**Records for processing:**
^^^^^^^^

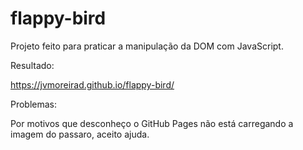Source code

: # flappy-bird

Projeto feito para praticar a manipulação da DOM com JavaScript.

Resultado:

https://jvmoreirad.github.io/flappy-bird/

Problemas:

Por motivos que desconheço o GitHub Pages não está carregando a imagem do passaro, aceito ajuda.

^^^^^^^^

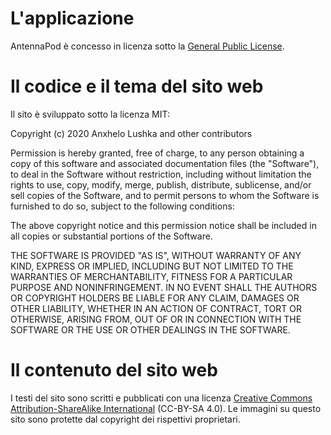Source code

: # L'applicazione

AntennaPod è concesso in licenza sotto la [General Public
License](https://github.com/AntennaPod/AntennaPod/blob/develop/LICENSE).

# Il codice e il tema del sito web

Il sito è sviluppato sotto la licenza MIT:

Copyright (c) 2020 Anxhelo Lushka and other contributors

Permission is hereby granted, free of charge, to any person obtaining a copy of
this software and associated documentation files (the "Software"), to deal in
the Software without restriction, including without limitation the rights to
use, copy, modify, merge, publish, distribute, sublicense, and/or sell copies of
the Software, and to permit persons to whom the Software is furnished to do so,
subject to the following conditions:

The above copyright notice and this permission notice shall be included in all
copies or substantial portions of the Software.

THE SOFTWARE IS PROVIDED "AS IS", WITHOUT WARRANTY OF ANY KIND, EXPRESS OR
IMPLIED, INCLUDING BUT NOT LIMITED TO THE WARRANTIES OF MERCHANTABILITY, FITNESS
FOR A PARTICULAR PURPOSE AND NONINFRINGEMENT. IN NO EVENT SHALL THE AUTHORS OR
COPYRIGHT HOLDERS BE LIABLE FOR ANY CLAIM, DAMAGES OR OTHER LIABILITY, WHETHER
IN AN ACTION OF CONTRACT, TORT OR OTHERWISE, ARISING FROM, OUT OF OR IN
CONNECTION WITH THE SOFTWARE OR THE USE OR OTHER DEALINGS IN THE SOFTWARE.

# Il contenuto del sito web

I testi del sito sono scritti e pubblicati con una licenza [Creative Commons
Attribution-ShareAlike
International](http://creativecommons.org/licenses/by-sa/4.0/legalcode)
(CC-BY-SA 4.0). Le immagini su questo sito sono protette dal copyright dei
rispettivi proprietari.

^^^^^^^^

**The problem:** Scan the listing above for the line that has "the Software, and", then copy exactly from that line through the line that has "copies or substantial".

**Written answer:**
the Software, and to permit persons to whom the Software is furnished to do so,
subject to the following conditions:

The above copyright notice and this permission notice shall be included in all
copies or substantial portions of the Software.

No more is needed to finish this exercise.